====== Records shown

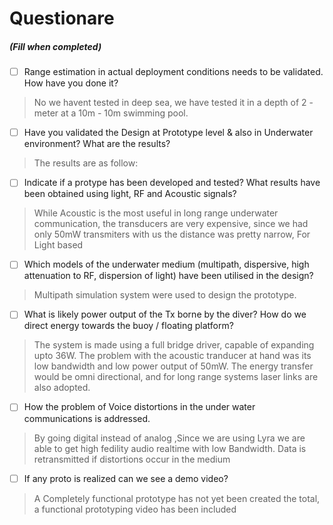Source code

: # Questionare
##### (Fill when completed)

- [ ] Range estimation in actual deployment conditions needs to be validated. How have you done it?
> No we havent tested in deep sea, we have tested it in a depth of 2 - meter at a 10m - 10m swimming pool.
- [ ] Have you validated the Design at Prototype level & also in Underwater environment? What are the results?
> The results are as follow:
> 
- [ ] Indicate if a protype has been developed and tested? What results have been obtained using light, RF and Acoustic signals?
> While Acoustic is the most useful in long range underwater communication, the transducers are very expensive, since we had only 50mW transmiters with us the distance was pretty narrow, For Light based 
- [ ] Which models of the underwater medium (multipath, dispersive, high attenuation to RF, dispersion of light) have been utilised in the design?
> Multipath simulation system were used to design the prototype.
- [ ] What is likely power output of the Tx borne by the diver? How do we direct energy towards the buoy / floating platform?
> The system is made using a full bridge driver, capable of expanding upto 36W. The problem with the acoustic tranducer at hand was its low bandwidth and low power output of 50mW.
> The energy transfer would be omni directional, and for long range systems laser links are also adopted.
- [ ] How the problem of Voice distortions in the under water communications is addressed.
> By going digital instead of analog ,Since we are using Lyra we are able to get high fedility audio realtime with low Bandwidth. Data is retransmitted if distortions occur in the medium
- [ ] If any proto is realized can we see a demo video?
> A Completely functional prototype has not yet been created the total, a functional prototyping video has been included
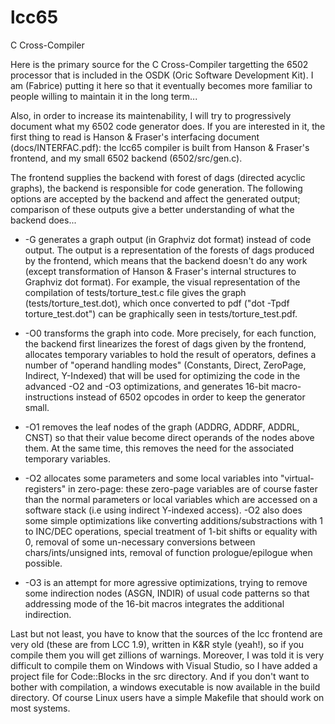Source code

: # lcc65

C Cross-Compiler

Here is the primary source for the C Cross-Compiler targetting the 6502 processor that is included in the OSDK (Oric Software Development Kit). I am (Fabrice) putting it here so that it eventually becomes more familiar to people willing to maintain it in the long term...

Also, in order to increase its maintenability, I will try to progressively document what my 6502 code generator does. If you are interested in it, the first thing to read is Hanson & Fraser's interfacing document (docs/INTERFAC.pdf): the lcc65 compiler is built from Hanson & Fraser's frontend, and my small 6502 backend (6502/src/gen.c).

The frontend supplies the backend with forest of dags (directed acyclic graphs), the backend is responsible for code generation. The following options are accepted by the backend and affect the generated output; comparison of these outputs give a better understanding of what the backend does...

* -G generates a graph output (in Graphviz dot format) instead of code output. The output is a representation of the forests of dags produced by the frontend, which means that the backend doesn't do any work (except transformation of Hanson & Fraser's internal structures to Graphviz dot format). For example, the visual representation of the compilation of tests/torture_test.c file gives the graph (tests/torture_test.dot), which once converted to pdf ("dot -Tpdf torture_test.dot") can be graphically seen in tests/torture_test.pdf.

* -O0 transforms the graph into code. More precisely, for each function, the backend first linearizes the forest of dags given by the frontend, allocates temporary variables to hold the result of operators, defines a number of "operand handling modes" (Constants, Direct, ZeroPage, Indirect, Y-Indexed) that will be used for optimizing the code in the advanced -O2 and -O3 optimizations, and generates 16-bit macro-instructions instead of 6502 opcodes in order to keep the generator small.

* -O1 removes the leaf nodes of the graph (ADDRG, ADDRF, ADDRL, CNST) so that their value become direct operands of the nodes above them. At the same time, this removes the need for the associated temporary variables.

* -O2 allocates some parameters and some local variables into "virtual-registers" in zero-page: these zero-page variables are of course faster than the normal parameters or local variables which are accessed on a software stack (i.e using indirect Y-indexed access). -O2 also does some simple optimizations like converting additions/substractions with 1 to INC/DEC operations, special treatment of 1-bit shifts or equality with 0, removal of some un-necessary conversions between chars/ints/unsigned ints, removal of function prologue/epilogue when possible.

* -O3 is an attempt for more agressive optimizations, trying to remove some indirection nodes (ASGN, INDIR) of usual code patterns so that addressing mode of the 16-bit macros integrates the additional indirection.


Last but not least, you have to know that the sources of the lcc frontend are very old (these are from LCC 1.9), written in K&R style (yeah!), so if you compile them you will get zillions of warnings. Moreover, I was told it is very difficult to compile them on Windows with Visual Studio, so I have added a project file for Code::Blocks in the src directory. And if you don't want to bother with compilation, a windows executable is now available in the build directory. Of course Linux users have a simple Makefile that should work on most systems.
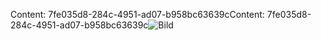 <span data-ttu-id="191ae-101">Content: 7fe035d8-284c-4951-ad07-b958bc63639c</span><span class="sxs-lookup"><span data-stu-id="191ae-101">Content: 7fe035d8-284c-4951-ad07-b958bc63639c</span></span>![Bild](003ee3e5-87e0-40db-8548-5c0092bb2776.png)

============

→ Problem requirements:
Would you repeat the entries exactly, keeping the images out?

→ Exercise answer:
Source code

: # Questionare
##### (Fill when completed)

- [ ] Range estimation in actual deployment conditions needs to be validated. How have you done it?
> No we havent tested in deep sea, we have tested it in a depth of 2 - meter at a 10m - 10m swimming pool.
- [ ] Have you validated the Design at Prototype level & also in Underwater environment? What are the results?
> The results are as follow:
> 
- [ ] Indicate if a protype has been developed and tested? What results have been obtained using light, RF and Acoustic signals?
> While Acoustic is the most useful in long range underwater communication, the transducers are very expensive, since we had only 50mW transmiters with us the distance was pretty narrow, For Light based 
- [ ] Which models of the underwater medium (multipath, dispersive, high attenuation to RF, dispersion of light) have been utilised in the design?
> Multipath simulation system were used to design the prototype.
- [ ] What is likely power output of the Tx borne by the diver? How do we direct energy towards the buoy / floating platform?
> The system is made using a full bridge driver, capable of expanding upto 36W. The problem with the acoustic tranducer at hand was its low bandwidth and low power output of 50mW.
> The energy transfer would be omni directional, and for long range systems laser links are also adopted.
- [ ] How the problem of Voice distortions in the under water communications is addressed.
> By going digital instead of analog ,Since we are using Lyra we are able to get high fedility audio realtime with low Bandwidth. Data is retransmitted if distortions occur in the medium
- [ ] If any proto is realized can we see a demo video?
> A Completely functional prototype has not yet been created the total, a functional prototyping video has been included
Source code

: # lcc65

C Cross-Compiler

Here is the primary source for the C Cross-Compiler targetting the 6502 processor that is included in the OSDK (Oric Software Development Kit). I am (Fabrice) putting it here so that it eventually becomes more familiar to people willing to maintain it in the long term...

Also, in order to increase its maintenability, I will try to progressively document what my 6502 code generator does. If you are interested in it, the first thing to read is Hanson & Fraser's interfacing document (docs/INTERFAC.pdf): the lcc65 compiler is built from Hanson & Fraser's frontend, and my small 6502 backend (6502/src/gen.c).

The frontend supplies the backend with forest of dags (directed acyclic graphs), the backend is responsible for code generation. The following options are accepted by the backend and affect the generated output; comparison of these outputs give a better understanding of what the backend does...

* -G generates a graph output (in Graphviz dot format) instead of code output. The output is a representation of the forests of dags produced by the frontend, which means that the backend doesn't do any work (except transformation of Hanson & Fraser's internal structures to Graphviz dot format). For example, the visual representation of the compilation of tests/torture_test.c file gives the graph (tests/torture_test.dot), which once converted to pdf ("dot -Tpdf torture_test.dot") can be graphically seen in tests/torture_test.pdf.

* -O0 transforms the graph into code. More precisely, for each function, the backend first linearizes the forest of dags given by the frontend, allocates temporary variables to hold the result of operators, defines a number of "operand handling modes" (Constants, Direct, ZeroPage, Indirect, Y-Indexed) that will be used for optimizing the code in the advanced -O2 and -O3 optimizations, and generates 16-bit macro-instructions instead of 6502 opcodes in order to keep the generator small.

* -O1 removes the leaf nodes of the graph (ADDRG, ADDRF, ADDRL, CNST) so that their value become direct operands of the nodes above them. At the same time, this removes the need for the associated temporary variables.

* -O2 allocates some parameters and some local variables into "virtual-registers" in zero-page: these zero-page variables are of course faster than the normal parameters or local variables which are accessed on a software stack (i.e using indirect Y-indexed access). -O2 also does some simple optimizations like converting additions/substractions with 1 to INC/DEC operations, special treatment of 1-bit shifts or equality with 0, removal of some un-necessary conversions between chars/ints/unsigned ints, removal of function prologue/epilogue when possible.

* -O3 is an attempt for more agressive optimizations, trying to remove some indirection nodes (ASGN, INDIR) of usual code patterns so that addressing mode of the 16-bit macros integrates the additional indirection.


Last but not least, you have to know that the sources of the lcc frontend are very old (these are from LCC 1.9), written in K&R style (yeah!), so if you compile them you will get zillions of warnings. Moreover, I was told it is very difficult to compile them on Windows with Visual Studio, so I have added a project file for Code::Blocks in the src directory. And if you don't want to bother with compilation, a windows executable is now available in the build directory. Of course Linux users have a simple Makefile that should work on most systems.
 <span data-ttu-id="191ae-101">Content: 7fe035d8-284c-4951-ad07-b958bc63639c</span><span class="sxs-lookup"><span data-stu-id="191ae-101">Content: 7fe035d8-284c-4951-ad07-b958bc63639c</span></span>![Bild](003ee3e5-87e0-40db-8548-5c0092bb2776.png)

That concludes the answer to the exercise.